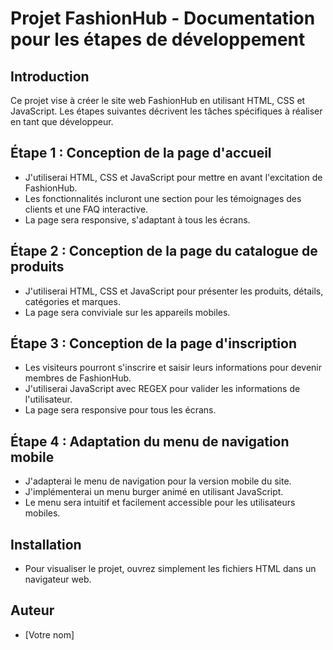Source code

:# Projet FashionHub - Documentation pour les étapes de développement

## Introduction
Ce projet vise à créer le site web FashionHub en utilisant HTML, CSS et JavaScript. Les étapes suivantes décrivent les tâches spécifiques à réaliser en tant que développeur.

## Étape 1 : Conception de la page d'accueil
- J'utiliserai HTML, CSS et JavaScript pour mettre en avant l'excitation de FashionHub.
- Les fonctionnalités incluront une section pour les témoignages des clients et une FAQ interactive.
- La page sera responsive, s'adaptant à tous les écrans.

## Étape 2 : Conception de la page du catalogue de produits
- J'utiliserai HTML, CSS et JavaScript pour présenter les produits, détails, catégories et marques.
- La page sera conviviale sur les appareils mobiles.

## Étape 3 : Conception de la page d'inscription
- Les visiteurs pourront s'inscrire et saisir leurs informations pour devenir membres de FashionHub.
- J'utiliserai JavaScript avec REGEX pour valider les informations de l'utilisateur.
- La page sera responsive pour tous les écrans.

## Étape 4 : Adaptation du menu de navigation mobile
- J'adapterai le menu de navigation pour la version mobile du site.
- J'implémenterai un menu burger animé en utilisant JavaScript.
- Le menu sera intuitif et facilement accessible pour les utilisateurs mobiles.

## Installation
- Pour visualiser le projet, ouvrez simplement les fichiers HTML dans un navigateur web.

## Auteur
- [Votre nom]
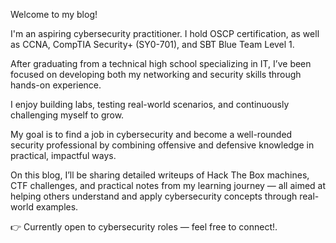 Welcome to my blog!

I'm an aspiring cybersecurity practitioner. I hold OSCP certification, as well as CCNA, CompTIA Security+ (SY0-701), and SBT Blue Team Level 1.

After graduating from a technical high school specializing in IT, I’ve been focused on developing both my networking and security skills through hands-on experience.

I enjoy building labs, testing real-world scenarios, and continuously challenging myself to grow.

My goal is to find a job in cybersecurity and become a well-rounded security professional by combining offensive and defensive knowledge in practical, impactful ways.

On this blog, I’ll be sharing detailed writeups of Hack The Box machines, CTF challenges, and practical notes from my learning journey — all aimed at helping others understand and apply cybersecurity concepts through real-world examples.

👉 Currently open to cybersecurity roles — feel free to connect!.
-----
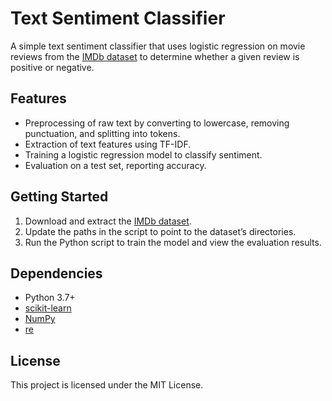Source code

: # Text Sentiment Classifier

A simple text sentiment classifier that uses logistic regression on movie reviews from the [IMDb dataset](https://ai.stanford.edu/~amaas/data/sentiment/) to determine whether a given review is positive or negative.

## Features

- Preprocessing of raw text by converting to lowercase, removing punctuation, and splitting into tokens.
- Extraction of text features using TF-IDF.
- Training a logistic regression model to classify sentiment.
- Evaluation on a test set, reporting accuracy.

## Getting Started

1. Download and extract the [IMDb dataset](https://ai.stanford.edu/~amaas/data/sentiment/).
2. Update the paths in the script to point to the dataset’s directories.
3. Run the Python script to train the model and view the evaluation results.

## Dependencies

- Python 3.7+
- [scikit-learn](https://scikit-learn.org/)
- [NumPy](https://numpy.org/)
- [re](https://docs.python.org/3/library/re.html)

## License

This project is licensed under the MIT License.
-----
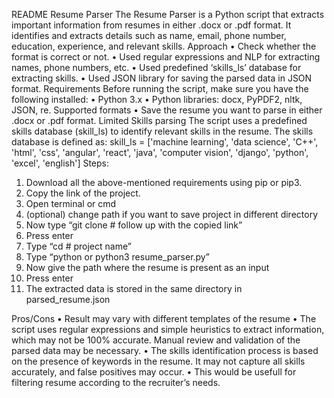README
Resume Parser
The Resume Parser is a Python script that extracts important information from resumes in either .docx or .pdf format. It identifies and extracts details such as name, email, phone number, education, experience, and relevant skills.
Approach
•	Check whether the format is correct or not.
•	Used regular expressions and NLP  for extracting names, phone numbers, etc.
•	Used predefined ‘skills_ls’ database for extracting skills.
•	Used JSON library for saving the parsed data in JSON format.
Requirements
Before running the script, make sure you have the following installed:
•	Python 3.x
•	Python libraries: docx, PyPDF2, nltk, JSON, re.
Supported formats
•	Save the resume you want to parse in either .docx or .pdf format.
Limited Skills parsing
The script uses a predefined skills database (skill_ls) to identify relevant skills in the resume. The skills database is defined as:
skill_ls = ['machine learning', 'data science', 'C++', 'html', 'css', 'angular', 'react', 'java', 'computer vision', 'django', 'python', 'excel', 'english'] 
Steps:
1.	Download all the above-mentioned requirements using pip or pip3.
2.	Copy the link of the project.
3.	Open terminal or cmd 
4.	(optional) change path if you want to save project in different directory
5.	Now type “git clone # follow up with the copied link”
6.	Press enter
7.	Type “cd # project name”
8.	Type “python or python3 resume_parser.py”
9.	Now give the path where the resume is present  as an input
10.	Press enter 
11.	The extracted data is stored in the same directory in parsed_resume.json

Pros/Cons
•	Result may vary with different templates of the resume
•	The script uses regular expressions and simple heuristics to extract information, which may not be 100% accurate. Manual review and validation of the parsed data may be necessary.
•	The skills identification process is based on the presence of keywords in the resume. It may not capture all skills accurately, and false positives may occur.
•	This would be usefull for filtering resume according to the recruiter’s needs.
-----
Task to complete >> Search the material above for the string "produits". Show every line that holds it.

Exercise result >>
## Étape 2 : Conception de la page du catalogue de produits
- J'utiliserai HTML, CSS et JavaScript pour présenter les produits, détails, catégories et marques.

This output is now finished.